**Instructions to follow**
Tell how many lines in the data below hold the string "table"; give nothing but the number.

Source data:
++++++++++++++++++++

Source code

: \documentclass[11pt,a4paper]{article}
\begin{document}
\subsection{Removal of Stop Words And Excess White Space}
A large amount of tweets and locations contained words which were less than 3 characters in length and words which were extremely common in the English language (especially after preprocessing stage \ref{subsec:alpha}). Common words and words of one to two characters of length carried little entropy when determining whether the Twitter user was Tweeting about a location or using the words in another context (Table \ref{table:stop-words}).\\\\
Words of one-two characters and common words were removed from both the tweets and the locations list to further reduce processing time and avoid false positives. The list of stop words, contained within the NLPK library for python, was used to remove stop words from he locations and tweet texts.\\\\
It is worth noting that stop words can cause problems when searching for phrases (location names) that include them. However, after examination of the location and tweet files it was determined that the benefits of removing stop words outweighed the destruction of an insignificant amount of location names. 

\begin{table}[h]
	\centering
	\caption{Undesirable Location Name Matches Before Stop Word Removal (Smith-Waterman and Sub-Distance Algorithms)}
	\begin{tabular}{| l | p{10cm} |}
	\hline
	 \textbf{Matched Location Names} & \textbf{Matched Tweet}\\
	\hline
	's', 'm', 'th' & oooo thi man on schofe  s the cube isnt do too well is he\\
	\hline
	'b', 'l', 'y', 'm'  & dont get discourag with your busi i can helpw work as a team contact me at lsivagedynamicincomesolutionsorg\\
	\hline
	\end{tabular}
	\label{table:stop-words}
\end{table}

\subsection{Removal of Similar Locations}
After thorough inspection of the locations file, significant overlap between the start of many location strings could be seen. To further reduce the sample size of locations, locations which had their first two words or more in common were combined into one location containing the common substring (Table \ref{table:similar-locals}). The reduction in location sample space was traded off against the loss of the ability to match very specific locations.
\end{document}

++++++++++++++++++++

**Solution**
5